1 of 9 Pursuant to Article 35, paragraph 1, subparagraph 1.1 of the Law No. 03/L-209 on Central Bank of the Republic of Kosovo (Official Gazette of the Republic of Kosovo, No. 77 / 16 August 2010), as well as Article 103, paragraph 1, and Article 114 of the Law No. 04/L-093 on Banks, Microfinance Institutions and Non-Bank Financial Institutions (Official Gazette of the Republic of Kosovo, No. 11 / 11 May 2012), the Board of the Central Bank, in its meeting held on 27 December 2018, approved the following: REGULATION ON THE EXTERNAL AUDIT OF NON-BANK FINANCIAL INSTITUTIONS Article 1 Purpose and scope

  1. The purpose of this Regulation is to establish the regulatory framework related to external auditors of non-bank financial institutions (hereinafter NBFIs) and to define the quality of services provided by external auditors in relation to the specific risks of NBFIs and of the financial sector in general. This Regulation defines the requirements for the approval of external auditors, the conduct of external audit of NBFIs and the relations between external auditors, NBFIs and the CBK.
  2. This Regulation applies to all NBFIs registered with the CBK to operate in the Republic of Kosovo, with the exception of NBFIs registered with a single activity of currency exchange, for which the provisions of this Regulation apply only upon a special request by the CBK for auditing the financial statements or if the audit of the financial statements is required by the applicable law on financial reporting. Article 2 Definitions
  3. All terms in this Regulation shall have the same meaning as the terms defined in Article 3 of the Law No. 04/L-093 on Banks, Microfinance Institutions and Non-Bank Financial Institutions (hereinafter: the Law on Banks, MFIs and NBFIs) and/or as defined below for the purpose of this Regulation: 1.1. Audit firm means a legal entity or any other entity, regardless of its legal form, which is licensed, in accordance with the Law on Accounting, Financial Reporting and Auditing, to perform statutory audit.

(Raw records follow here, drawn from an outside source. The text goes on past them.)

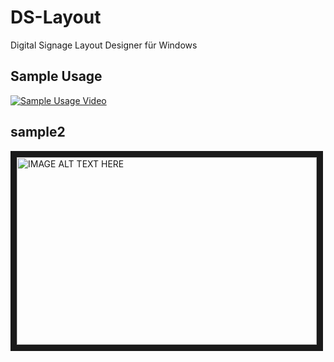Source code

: # DS-Layout
Digital Signage Layout Designer für Windows

## Sample Usage
[![Sample Usage Video](https://img.youtube.com/vi/o-6C42-I0SQ/0.jpg)](https://www.youtube.com/watch?v=o-6C42-I0SQ)

## sample2

<a href="https://www.youtube.com/watch?feature=player_embedded&v=o-6C42-I0SQ" target="_blank"><img src="https://img.youtube.com/vi/o-6C42-I0SQ/0.jpg" alt="IMAGE ALT TEXT HERE" width="480" height="300" border="10" /></a>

2 of 9 1.2. Financial statement means statement of financial position, income statement, cash flow statement, statement of changes in equity, supplementary notes and explanatory material of financial statements. Article 3 General conditions

  1. The external auditor of a NBFI registered with the CBK to operate in Kosovo shall be licensed by the Kosovo Council for Financial Reporting (KCFR) and approved by the CBK.
  2. Based on a written application, the CBK shall grant approval to an external auditor of a NBFI only if the following conditions are met: 2.1. The external auditor is licensed in Kosovo in accordance with the Law on Accounting, Financial Reporting and Auditing. 2.2. The external auditor has at least 3 (three) years of experience in the field of audit of financial statements of NBFIs or of other financial institutions, or its participating staff which carries out the audit has such an experience. Article 4 Specific conditions and requirements
  3. Approval granted to the external auditor shall be limited to one specific NBFI and shall be valid for one financial year.
  4. Applications for approval shall be submitted to the CBK before 30 June of each year.
  5. The NBFI, together with the application for approval, shall provide the CBK with: 3.1. The proposal of its Audit Committee and its Board of Directors for appointment of the external auditor; 3.2. An audit program for the audit of the NBFI; 3.3. A description of the use of resources in the audit mission; 3.4. External auditor’s letter of commitment or the contract of supplied service; 3.5. A relevant document that proves sufficient experience of external auditor or its staff which carries out the auditing in the field of audit of NBFIs or other financial institutions; 3.6. A certificate issued by the Kosovo Council for Financial Reporting (KCFR) regarding the results of the latest quality control for the external auditor (this certificate shall not be required by the CBK until the KCFR begins to issue such a certificate); and 3.7. A written declaration of the external auditor for meeting the criteria set forth in Article 7 of this Regulation.
  6. The audit program and the use of resources in the audit mission shall be appropriate in relation to the character and size of the NBFI.
  7. Continuous employment of the same external auditor shall be limited to three years or three consecutive audits.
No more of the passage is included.